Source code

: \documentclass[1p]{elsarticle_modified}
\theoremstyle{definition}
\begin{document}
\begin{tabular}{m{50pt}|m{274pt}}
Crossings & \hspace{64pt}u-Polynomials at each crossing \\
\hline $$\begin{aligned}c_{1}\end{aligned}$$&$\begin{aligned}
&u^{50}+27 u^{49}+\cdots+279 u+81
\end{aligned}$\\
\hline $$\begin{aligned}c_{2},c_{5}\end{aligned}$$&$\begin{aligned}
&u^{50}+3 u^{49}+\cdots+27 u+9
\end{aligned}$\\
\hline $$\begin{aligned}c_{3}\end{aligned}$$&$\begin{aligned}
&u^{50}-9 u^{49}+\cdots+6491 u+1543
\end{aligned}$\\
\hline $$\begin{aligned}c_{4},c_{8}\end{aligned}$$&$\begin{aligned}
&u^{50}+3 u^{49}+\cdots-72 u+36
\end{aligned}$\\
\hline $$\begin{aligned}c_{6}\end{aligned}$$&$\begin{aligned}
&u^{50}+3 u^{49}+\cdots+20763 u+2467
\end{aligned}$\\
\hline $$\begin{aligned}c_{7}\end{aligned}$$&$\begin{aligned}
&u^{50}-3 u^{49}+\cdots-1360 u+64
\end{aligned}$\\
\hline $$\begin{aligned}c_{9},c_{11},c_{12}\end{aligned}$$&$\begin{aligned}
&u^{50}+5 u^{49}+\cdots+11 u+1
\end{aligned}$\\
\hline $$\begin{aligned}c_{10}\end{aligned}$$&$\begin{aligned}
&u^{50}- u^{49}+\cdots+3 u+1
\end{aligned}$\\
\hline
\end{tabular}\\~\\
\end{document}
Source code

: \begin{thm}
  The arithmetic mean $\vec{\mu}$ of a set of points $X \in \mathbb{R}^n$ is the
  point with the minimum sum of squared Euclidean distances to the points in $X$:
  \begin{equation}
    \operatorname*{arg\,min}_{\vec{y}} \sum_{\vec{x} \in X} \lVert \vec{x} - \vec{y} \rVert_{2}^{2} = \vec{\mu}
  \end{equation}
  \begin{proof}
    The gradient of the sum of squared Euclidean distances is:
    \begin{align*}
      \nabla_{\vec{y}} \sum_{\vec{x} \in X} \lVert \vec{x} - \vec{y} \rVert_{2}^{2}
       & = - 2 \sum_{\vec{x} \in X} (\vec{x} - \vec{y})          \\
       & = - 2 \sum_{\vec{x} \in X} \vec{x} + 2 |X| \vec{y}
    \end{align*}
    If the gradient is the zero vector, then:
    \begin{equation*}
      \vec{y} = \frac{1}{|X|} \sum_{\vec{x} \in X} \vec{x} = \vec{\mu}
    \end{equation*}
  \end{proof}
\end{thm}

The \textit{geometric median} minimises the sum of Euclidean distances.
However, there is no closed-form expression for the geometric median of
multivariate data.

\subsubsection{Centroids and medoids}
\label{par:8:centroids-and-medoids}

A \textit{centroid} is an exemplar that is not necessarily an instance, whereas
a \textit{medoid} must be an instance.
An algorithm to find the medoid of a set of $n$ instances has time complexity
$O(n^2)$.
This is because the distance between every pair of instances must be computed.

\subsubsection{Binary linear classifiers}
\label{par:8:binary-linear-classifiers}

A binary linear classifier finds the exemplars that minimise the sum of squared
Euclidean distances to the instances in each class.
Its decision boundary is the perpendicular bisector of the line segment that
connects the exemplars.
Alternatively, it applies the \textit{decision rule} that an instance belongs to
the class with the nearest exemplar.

> TASK INSTRUCTIONS
Copy out each record above exactly, leaving nothing out.

> TASK RESPONSE
Source code

: \documentclass[1p]{elsarticle_modified}
\theoremstyle{definition}
\begin{document}
\begin{tabular}{m{50pt}|m{274pt}}
Crossings & \hspace{64pt}u-Polynomials at each crossing \\
\hline $$\begin{aligned}c_{1}\end{aligned}$$&$\begin{aligned}
&u^{50}+27 u^{49}+\cdots+279 u+81
\end{aligned}$\\
\hline $$\begin{aligned}c_{2},c_{5}\end{aligned}$$&$\begin{aligned}
&u^{50}+3 u^{49}+\cdots+27 u+9
\end{aligned}$\\
\hline $$\begin{aligned}c_{3}\end{aligned}$$&$\begin{aligned}
&u^{50}-9 u^{49}+\cdots+6491 u+1543
\end{aligned}$\\
\hline $$\begin{aligned}c_{4},c_{8}\end{aligned}$$&$\begin{aligned}
&u^{50}+3 u^{49}+\cdots-72 u+36
\end{aligned}$\\
\hline $$\begin{aligned}c_{6}\end{aligned}$$&$\begin{aligned}
&u^{50}+3 u^{49}+\cdots+20763 u+2467
\end{aligned}$\\
\hline $$\begin{aligned}c_{7}\end{aligned}$$&$\begin{aligned}
&u^{50}-3 u^{49}+\cdots-1360 u+64
\end{aligned}$\\
\hline $$\begin{aligned}c_{9},c_{11},c_{12}\end{aligned}$$&$\begin{aligned}
&u^{50}+5 u^{49}+\cdots+11 u+1
\end{aligned}$\\
\hline $$\begin{aligned}c_{10}\end{aligned}$$&$\begin{aligned}
&u^{50}- u^{49}+\cdots+3 u+1
\end{aligned}$\\
\hline
\end{tabular}\\~\\
\end{document}
Source code

: \begin{thm}
  The arithmetic mean $\vec{\mu}$ of a set of points $X \in \mathbb{R}^n$ is the
  point with the minimum sum of squared Euclidean distances to the points in $X$:
  \begin{equation}
    \operatorname*{arg\,min}_{\vec{y}} \sum_{\vec{x} \in X} \lVert \vec{x} - \vec{y} \rVert_{2}^{2} = \vec{\mu}
  \end{equation}
  \begin{proof}
    The gradient of the sum of squared Euclidean distances is:
    \begin{align*}
      \nabla_{\vec{y}} \sum_{\vec{x} \in X} \lVert \vec{x} - \vec{y} \rVert_{2}^{2}
       & = - 2 \sum_{\vec{x} \in X} (\vec{x} - \vec{y})          \\
       & = - 2 \sum_{\vec{x} \in X} \vec{x} + 2 |X| \vec{y}
    \end{align*}
    If the gradient is the zero vector, then:
    \begin{equation*}
      \vec{y} = \frac{1}{|X|} \sum_{\vec{x} \in X} \vec{x} = \vec{\mu}
    \end{equation*}
  \end{proof}
\end{thm}

The \textit{geometric median} minimises the sum of Euclidean distances.
However, there is no closed-form expression for the geometric median of
multivariate data.

\subsubsection{Centroids and medoids}
\label{par:8:centroids-and-medoids}

A \textit{centroid} is an exemplar that is not necessarily an instance, whereas
a \textit{medoid} must be an instance.
An algorithm to find the medoid of a set of $n$ instances has time complexity
$O(n^2)$.
This is because the distance between every pair of instances must be computed.

\subsubsection{Binary linear classifiers}
\label{par:8:binary-linear-classifiers}

A binary linear classifier finds the exemplars that minimise the sum of squared
Euclidean distances to the instances in each class.
Its decision boundary is the perpendicular bisector of the line segment that
connects the exemplars.
Alternatively, it applies the \textit{decision rule} that an instance belongs to
the class with the nearest exemplar.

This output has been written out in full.